Data records:
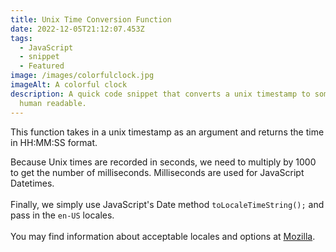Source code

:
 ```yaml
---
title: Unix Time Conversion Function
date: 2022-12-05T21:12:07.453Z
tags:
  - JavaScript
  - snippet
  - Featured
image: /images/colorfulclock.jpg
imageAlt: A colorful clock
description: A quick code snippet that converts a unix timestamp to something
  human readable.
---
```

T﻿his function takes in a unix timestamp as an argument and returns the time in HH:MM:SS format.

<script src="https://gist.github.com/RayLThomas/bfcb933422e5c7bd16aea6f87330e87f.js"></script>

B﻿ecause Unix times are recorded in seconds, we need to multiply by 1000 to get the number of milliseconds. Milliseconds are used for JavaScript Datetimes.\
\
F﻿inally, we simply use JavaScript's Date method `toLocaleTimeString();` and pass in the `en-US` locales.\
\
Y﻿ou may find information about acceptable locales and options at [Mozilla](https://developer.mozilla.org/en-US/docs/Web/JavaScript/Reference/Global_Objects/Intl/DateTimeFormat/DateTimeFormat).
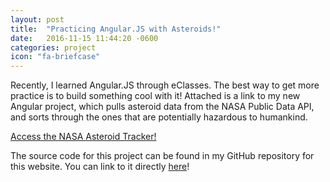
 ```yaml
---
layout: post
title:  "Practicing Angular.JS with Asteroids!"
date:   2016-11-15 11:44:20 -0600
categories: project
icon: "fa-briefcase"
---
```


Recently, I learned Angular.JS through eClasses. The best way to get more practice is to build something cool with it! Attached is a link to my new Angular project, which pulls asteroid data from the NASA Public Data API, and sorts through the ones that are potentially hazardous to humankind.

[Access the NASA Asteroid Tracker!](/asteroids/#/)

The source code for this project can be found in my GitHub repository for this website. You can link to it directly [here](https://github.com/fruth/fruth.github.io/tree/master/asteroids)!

#### Work to complete:
The answer is the entries above, given again exactly, with no pictures among them.

#### Output of the exercise:
Source code

:
 ```yaml
---
title: Unix Time Conversion Function
date: 2022-12-05T21:12:07.453Z
tags:
  - JavaScript
  - snippet
  - Featured
image: /images/colorfulclock.jpg
imageAlt: A colorful clock
description: A quick code snippet that converts a unix timestamp to something
  human readable.
---
```

T﻿his function takes in a unix timestamp as an argument and returns the time in HH:MM:SS format.

<script src="https://gist.github.com/RayLThomas/bfcb933422e5c7bd16aea6f87330e87f.js"></script>

B﻿ecause Unix times are recorded in seconds, we need to multiply by 1000 to get the number of milliseconds. Milliseconds are used for JavaScript Datetimes.\
\
F﻿inally, we simply use JavaScript's Date method `toLocaleTimeString();` and pass in the `en-US` locales.\
\
Y﻿ou may find information about acceptable locales and options at [Mozilla](https://developer.mozilla.org/en-US/docs/Web/JavaScript/Reference/Global_Objects/Intl/DateTimeFormat/DateTimeFormat).
 ```yaml
---
layout: post
title:  "Practicing Angular.JS with Asteroids!"
date:   2016-11-15 11:44:20 -0600
categories: project
icon: "fa-briefcase"
---
```


Recently, I learned Angular.JS through eClasses. The best way to get more practice is to build something cool with it! Attached is a link to my new Angular project, which pulls asteroid data from the NASA Public Data API, and sorts through the ones that are potentially hazardous to humankind.

[Access the NASA Asteroid Tracker!](/asteroids/#/)

The source code for this project can be found in my GitHub repository for this website. You can link to it directly [here](https://github.com/fruth/fruth.github.io/tree/master/asteroids)!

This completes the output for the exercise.